Rafed Ryad Ben Zami est plutôt discret. Il consacre ses journées à la cathédrale de Saint-Joseph et Sainte-Thérèse du quartier de Karada à Bagdad. Tout au long de l’année, il y organise la vie sociale et culturelle de sa communauté catholique, mais à l’approche de Noël, il enfile son costume rouge pour rassembler les enfants de toutes religions.
De notre correspondante à Bagdad,
« Habituellement, je viens à l’église et j’assure mon service, mais je n’interagis pas beaucoup avec les gens », sourit timidement Rafed Ryad Ben Zami justifiant sa retenue. Assis dans le couloir menant à la chapelle de prière de la cathédrale Saint-Joseph et Sainte-Thérèse de Bagdad, il s’exprime doucement, fait des phrases courtes quand il s’agit de parler de lui, mais change du tout au tout lorsqu’il aborde son identité secrète. « Je suis surexcité quand j’enfile mon costume de Père Noël, on saute partout, on danse, on fait vraiment la fête », rigole-t-il.
Mais c’est en habit de ville qu’il se présente ce jour-là. À 28 ans, ce discret bagdadi vit avec ses parents et son frère. Catholique pratiquant, travailleur laïc, il enseigne la Bible aux jeunes de la communauté, veille sur les nonnes du couvent adjacent et vient en aide aux frères dominicains pour administrer la paroisse. Sa vie tourne intégralement autour de cette église. « Mon but, c’est juste de servir les autres, parce que c’est ce qu’on apprend de la Bible. Je ne veux pas devenir prêtre », précise-t-il, avant de surenchérir : « J’ai l’intention de me marier un jour. » En 2015, il s’est senti investi d’une mission importante lorsqu’il a accepté de reprendre le rôle du Père Noël.

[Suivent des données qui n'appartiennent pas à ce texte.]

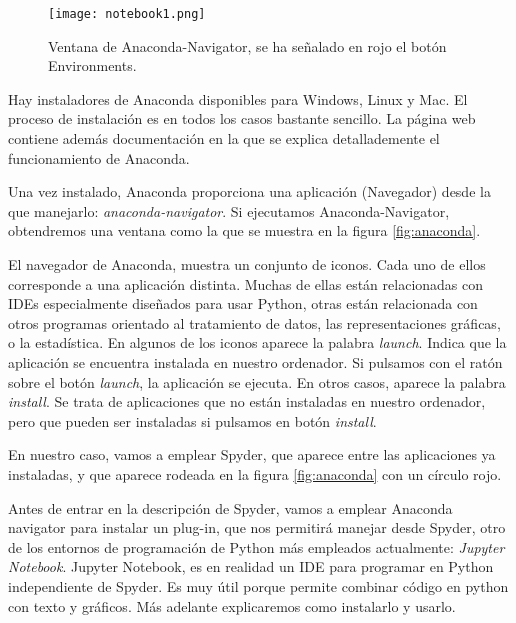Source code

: \begin{figure}
\centering
    \texttt{[image: notebook1.png]}
    \caption{Ventana de Anaconda-Navigator, se ha señalado en rojo el botón Environments.}
    \label{fig:ntb1}
\end{figure}
\begin{paracol}{2}
 Hay instaladores de Anaconda disponibles para Windows, Linux y Mac. El proceso de instalación es en todos los casos bastante sencillo. La página web contiene además documentación en la que se explica detallademente el funcionamiento de Anaconda.

 Una vez instalado, Anaconda proporciona una aplicación (Navegador) desde la que manejarlo: \emph{anaconda-navigator}. Si ejecutamos Anaconda-Navigator, obtendremos una ventana como la que se muestra en la figura \ref{fig:anaconda}.

 El navegador de Anaconda, muestra un conjunto de iconos. Cada uno de ellos corresponde a una aplicación distinta. Muchas de ellas están relacionadas con IDEs especialmente diseñados para usar Python, otras están relacionada con otros programas orientado al tratamiento de datos, las representaciones gráficas, o la estadística. En algunos de los iconos aparece la palabra \emph{launch}. Indica que la aplicación se encuentra instalada en nuestro ordenador. Si pulsamos con el ratón sobre el botón \emph{launch}, la aplicación se ejecuta. En otros casos, aparece la palabra \emph{install}. Se trata de aplicaciones que no están instaladas en nuestro ordenador, pero que pueden ser instaladas si pulsamos en botón \emph{install}. 

 En nuestro caso, vamos a emplear Spyder, que aparece entre las aplicaciones ya instaladas, y que aparece rodeada en la figura \ref{fig:anaconda} con un círculo rojo.

 Antes de entrar en la descripción de Spyder, vamos a emplear Anaconda navigator para instalar un plug-in, que nos permitirá manejar desde Spyder, otro de los entornos de programación de Python más empleados actualmente: \emph{Jupyter Notebook}. Jupyter Notebook, es en realidad un IDE para programar en Python independiente de Spyder. Es muy útil porque permite combinar código en python con texto y gráficos. Más adelante explicaremos como instalarlo y usarlo.


\end{paracol}
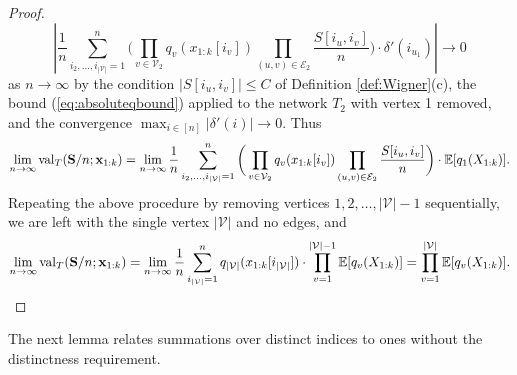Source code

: \documentclass[10pt,reqno]{amsart}
\def\cV{\mathcal{V}}
\def\val{\operatorname{val}}
\def\bbE{{\mathbb{E}}}
\def\bx{\mathbf{x}}
\def\calE{\mathcal{E}}
\def\calV{\mathcal{V}}
\begin{document}
\begin{proof}
\[\left|\frac{1}{n}\sum_{i_2, \ldots, i_{|\cV|} = 1}^n 
\bigg( \prod_{v \in \calV_2} q_v(x_{1:k}[i_v]) \prod_{(u,v) \in \calE_2} \frac{S[i_u,i_v]}{n}  \bigg) 
\cdot \delta'(i_{u_1})\right| \to 0\]
as $n \to \infty$
by the condition $|S[i_u,i_v]| \leq C$ of Definition \ref{def:Wigner}(c),
the bound (\ref{eq:absoluteqbound}) applied to the network $T_2$ with vertex 1
removed, and the convergence $\max_{i \in [n]} |\delta'(i)| \to 0$. Thus
\[\lim_{n \to \infty}
\val_{T}(\bS/n; \bx_{1:k})=
\lim_{n \to \infty} \frac{1}{n}\sum_{i_2, \ldots, i_{|\cV|} = 1}^n 
\bigg( \prod_{v \in \calV_2} q_v(x_{1:k}[i_v]) \prod_{(u,v) \in \calE_2}
\frac{S[i_u,i_v]}{n}  \bigg) \cdot \bbE[q_1(X_{1:k})].\]
Repeating the above procedure by removing vertices $1,2,\ldots,|\cV|-1$
sequentially, we are left with the single vertex $|\cV|$ and no edges, and
\[\lim_{n \to \infty} \val_{T}(\bS/n; \bx_{1:k})
=\lim_{n \to\infty} \frac{1}{n}\sum_{i_{|\cV|}=1}^n q_{|\cV|}(x_{1:k}[i_{|\cV|}])
\cdot \prod_{v=1}^{|\cV|-1} \bbE[q_v(X_{1:k})]
=\prod_{v=1}^{|\cV|} \bbE[q_v(X_{1:k})].\]
\end{proof}

The next lemma relates summations over distinct indices to ones without
the distinctness requirement.
\end{document}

Une tradition née de la guerre
À l’époque, l’organisation de l’État islamique contrôle une grande partie du nord de l’Irak et notamment la province de Ninive, où se trouve Qaraqosh, la plus grande ville chrétienne du pays. Les minorités non musulmanes n’ont que peu de choix : se convertir, fuir ou mourir. « Nous avons accueilli tellement de déplacés dans notre église, se souvient Rafed. Nous voulions simplement les rendre heureux, compte tenu des difficultés terribles qu’ils devaient affronter. C’est comme ça que le Père Noël est apparu dans notre église, pour les enfants et leurs familles. »

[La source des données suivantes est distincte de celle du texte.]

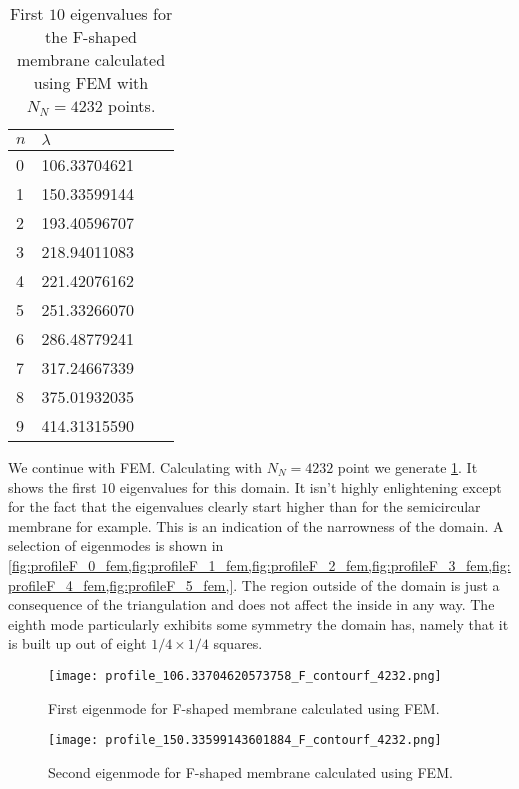 \documentclass[10pt,a4paper,twocolumn]{article}
\begin{document}
\begin{table}[!t]
    \centering
    \begin{tabular}{|l|l|l|l|}
    \hline
    $n$ & $\lambda$ \\ \hline \hline
    0 & 106.33704621\\ \hline
    1 & 150.33599144 \\ \hline
    2 & 193.40596707 \\ \hline
    3 & 218.94011083 \\ \hline
    4 & 221.42076162  \\ \hline
    5 & 251.33266070 \\ \hline
    6 & 286.48779241 \\ \hline
    7 & 317.24667339 \\ \hline
    8 & 375.01932035 \\ \hline
    9 & 414.31315590 \\ \hline
    \end{tabular}
    \caption{First $10$ eigenvalues for the F-shaped membrane calculated using FEM with $N_N=4232$ points.}
    \label{tab:FFEM}
\end{table}

We continue with FEM. Calculating with $N_N=4232$ point we generate \cref{tab:FFEM}. It shows the first $10$ eigenvalues for this domain. It isn't highly enlightening except for the fact that the eigenvalues clearly start higher than for the semicircular membrane for example. This is an indication of the narrowness of the domain. A selection of eigenmodes is shown in \cref{fig:profileF_0_fem,fig:profileF_1_fem,fig:profileF_2_fem,fig:profileF_3_fem,fig:profileF_4_fem,fig:profileF_5_fem,}. The region outside of the domain is just a consequence of the triangulation and does not affect the inside in any way. The eighth mode particularly exhibits some symmetry the domain has, namely that it is built up out of eight $1/4 \times 1/4$ squares.

\begin{figure}[!h]
    \centering
    \texttt{[image: profile\_106.33704620573758\_F\_contourf\_4232.png]}
    \caption{First eigenmode for F-shaped membrane calculated using FEM.}
    \label{fig:profileF_0_fem}
\end{figure}

\begin{figure}[!b]
    \centering
    \texttt{[image: profile\_150.33599143601884\_F\_contourf\_4232.png]}
    \caption{Second eigenmode for F-shaped membrane calculated using FEM.}
    \label{fig:profileF_1_fem}
\end{figure}
\end{document}
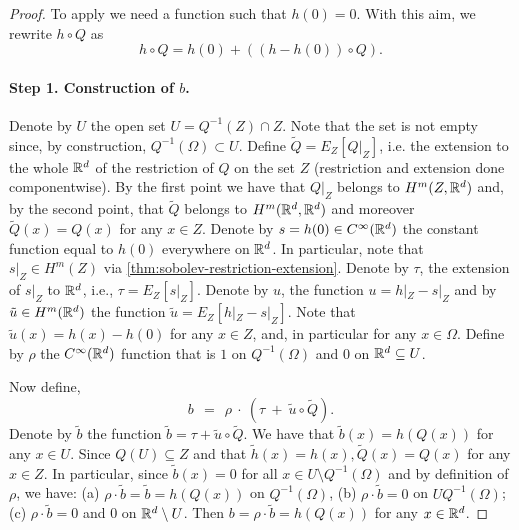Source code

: \begin{proof}

To apply \citet{bourdaud2011composition} we need a function such that $h(0) = 0$. With this aim, we rewrite $h \circ Q$ as
$$h \circ Q = h(0) + ((h-h(0)) \circ Q).$$
\paragraph{Step 1. Construction of $b$.} Denote by $U$ the open set $U = Q^{-1}(Z) \cap Z$. Note that the set is not empty since, by construction, $Q^{-1}(\Omega) \subset U$.
Define $\tilde{Q} = E_{Z}[Q|_{Z}]$, i.e. the extension to the whole $\mathbb R^d$ of the restriction of $Q$ on the set $Z$ (restriction and extension done componentwise). By the first point we have that $Q|_{Z}$ belongs to $H^m(Z,\mathbb R^d)$ and, by the second point, that $\tilde{Q}$ belongs to $H^m(\mathbb R^d, \mathbb R^d)$ and moreover $\tilde{Q}(x) = Q(x)$ for any $x \in Z$.
Denote by $s = h(0) \in C^\infty(\mathbb R^d)$ the constant function equal to $h(0)$ everywhere on $\mathbb R^d$. In particular, note that $s|_Z \in H^m(Z)$ via \cref{thm:sobolev-restriction-extension}. Denote by $\tau$, the extension of $s|_Z$ to $\mathbb R^d$, i.e., $\tau = E_Z[s|_Z]$. Denote by $u$, the function $u = h|_Z - s|_Z$ and by $\tilde{u} \in H^m(\mathbb R^d)$ the function $\tilde{u} = E_{Z}[h|_Z - s|_Z]$. Note that $\tilde{u}(x) = h(x) - h(0)$ for any
$x \in Z$, and, in particular for any $x \in \Omega$. Define by $\rho$ the $C^\infty(\mathbb R^d)$ function that is $1$ on $Q^{-1}(\Omega)$ and $0$ on $\mathbb R^d \subseteq U$.

Now define,
$$b ~~=~~ \rho ~\cdot~ (\tau ~+~ \tilde{u} \circ \tilde{Q}).$$
Denote by $\tilde{b}$ the function $\tilde{b} = \tau + \tilde{u} \circ \tilde{Q}$. We have that $\tilde{b}(x) = h(Q(x))$ for any $x \in U$. Since $Q(U) \subseteq Z$ and that $\tilde{h}(x) = h(x), \tilde{Q}(x) = Q(x)$ for any $x \in Z$. In particular, since $\tilde{b}(x) = 0$ for all $x \in U \setminus Q^{-1}(\Omega)$ and by definition of $\rho$, we have: (a)  $\rho \cdot \tilde{b} = \tilde{b} = h(Q(x))$ on $Q^{-1}(\Omega)$, (b) $\rho \cdot \tilde{b} = 0$ on $U Q^{-1}(\Omega)$; (c) $\rho \cdot \tilde{b} = 0$ and $0$ on $\mathbb R^d \setminus U$. Then $b = \rho \cdot \tilde{b} = h(Q(x))$ for any $x \in \mathbb R^d$.




\end{proof}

D’autres avaient incarné le personnage auparavant, mais à partir de là, cela devient une réelle tradition, réclamée par les membres de la communauté. Tous les ans, il enfile donc ses bottes, sa tenue rouge, son bonnet et surtout sa grande barbe blanche ; un nouveau costume, chaque année, car pendant les fêtes, « comme il y a beaucoup d’enfants qui n’arrêtent pas de sauter sur moi, ils le déchirent. ». Il leur distribue des cadeaux et raconte à son jeune public l’histoire de Saint Nicolas, à l’origine de la légende du Père Noël. Selon les croyances chrétiennes, l’homme, devenu saint, déposait, sous couvert de la nuit, des présents chez les familles dans le besoin.

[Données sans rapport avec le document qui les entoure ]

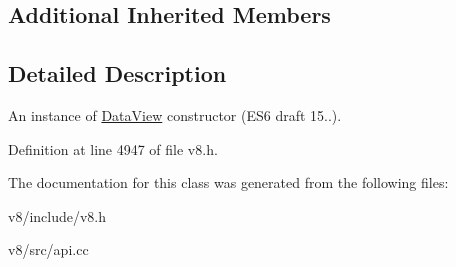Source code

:\subsection*{Additional Inherited Members}


\subsection{Detailed Description}
An instance of \mbox{\hyperlink{classv8_1_1DataView}{Data\+View}} constructor (E\+S6 draft 15..). 

Definition at line 4947 of file v8.\+h.



The documentation for this class was generated from the following files\+:\begin{DoxyCompactItemize}
\item 
v8/include/v8.\+h\item 
v8/src/api.\+cc\end{DoxyCompactItemize}
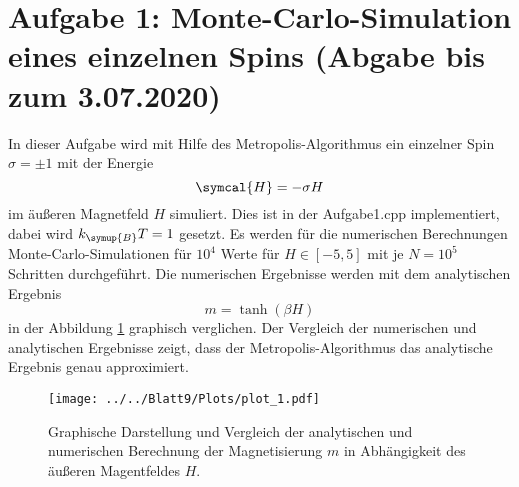 \section*{Aufgabe 1: Monte-Carlo-Simulation eines einzelnen Spins (Abgabe bis zum 3.07.2020)}

In dieser Aufgabe wird mit Hilfe des Metropolis-Algorithmus ein einzelner Spin $\sigma=\pm1$ mit der Energie
\begin{equation*}
  \symcal{H}=-\sigma H
\end{equation*}
im äußeren Magnetfeld $H$ simuliert. Dies ist in der Aufgabe1.cpp implementiert, dabei wird $k_{\symup{B}} T=1$ gesetzt.
Es werden für die numerischen Berechnungen Monte-Carlo-Simulationen für $10^4$ Werte für $H\in[-5,5]$ mit je $N=10^5$ Schritten durchgeführt.
Die numerischen Ergebnisse werden mit dem analytischen Ergebnis
\begin{equation*}
  m=\tanh\left(\beta H \right)
\end{equation*}
in der Abbildung \ref{Magnetisierung} graphisch verglichen.
Der Vergleich der numerischen und analytischen Ergebnisse zeigt, dass der Metropolis-Algorithmus das analytische Ergebnis genau approximiert.

\begin{figure}[H]
\texttt{[image: ../../Blatt9/Plots/plot\_1.pdf]}
\centering
\caption{Graphische Darstellung und Vergleich der analytischen und numerischen Berechnung der Magnetisierung $m$ in Abhängigkeit des äußeren Magentfeldes $H$.}
\label{Magnetisierung}
\end{figure}
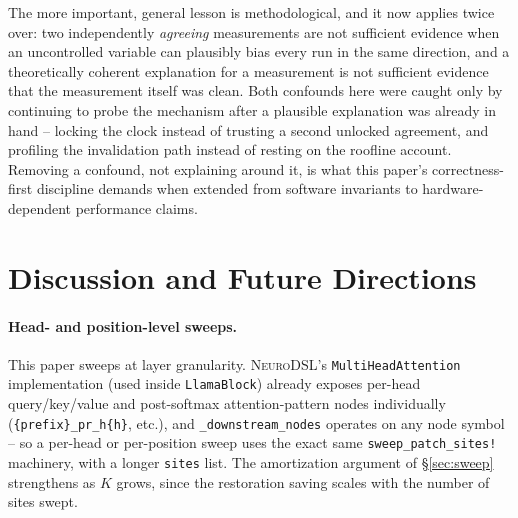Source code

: \documentclass{article}
\begin{document}
The more important, general lesson is methodological, and it now applies twice over: two
independently \emph{agreeing} measurements are not sufficient evidence when an uncontrolled
variable can plausibly bias every run in the same direction, and a theoretically coherent
explanation for a measurement is not sufficient evidence that the measurement itself was clean.
Both confounds here were caught only by continuing to probe the mechanism after a plausible
explanation was already in hand -- locking the clock instead of trusting a second unlocked
agreement, and profiling the invalidation path instead of resting on the roofline account.
Removing a confound, not explaining around it, is what this paper's correctness-first discipline
demands when extended from software invariants to hardware-dependent performance claims.

\section{Discussion and Future Directions}
\label{sec:discussion}

\paragraph{Head- and position-level sweeps.} This paper sweeps at layer granularity.
\textsc{NeuroDSL}'s \texttt{MultiHeadAttention} implementation (used inside \texttt{LlamaBlock})
already exposes per-head query/key/value and post-softmax attention-pattern nodes individually
(\texttt{\{prefix\}\_pr\_h\{h\}}, etc.), and \texttt{\_downstream\_nodes} operates on any node
symbol -- so a per-head or per-position sweep uses the exact same
\texttt{sweep\_patch\_sites!} machinery, with a longer \texttt{sites} list. The amortization
argument of \S\ref{sec:sweep} strengthens as $K$ grows, since the restoration saving scales with
the number of sites swept.
\end{document}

Selon lui, cette histoire porte un message d’espoir et de joie dans son pays. « Tout est difficile, ici, y compris la vie quotidienne, les tensions variées dans les rues, et avec notre gouvernement. » Les dernières statistiques officielles publiées en début d’année par le ministère du Plan estimait le taux de pauvreté dans le pays à 25%, et ce pourcentage atteint 38% pour les enfants.« En Irak, il n’y a pas beaucoup de moments de bonheur, donc on recherche des occasions, des événements joyeux », insiste-t-il pour expliquer les raisons qui le poussent à envisager une longue carrière de Père Noël.
Un symbole d’unité
S’il semble vivre à l’abri, hors du temps, dans ce complexe chaleureux entourant l’église, Rafed Ryad Ben Zami vit et subit, en réalité comme tout Irakien, les tourments qui secouent son pays. En 2019, « beaucoup de mes amis d’enfance sont morts au cours des manifestations [qui ont commencé en octobre 2019, Ndlr] mais comme nous ne pouvons rien faire face à ces événements tragiques, on essaie d’oublier et de vivre nos vies autant que possible ». Endosser son costume de Père Noël lui permet de faire abstraction, le temps d’un instant, des difficultés du quotidien et des drames qui marquent sa vie.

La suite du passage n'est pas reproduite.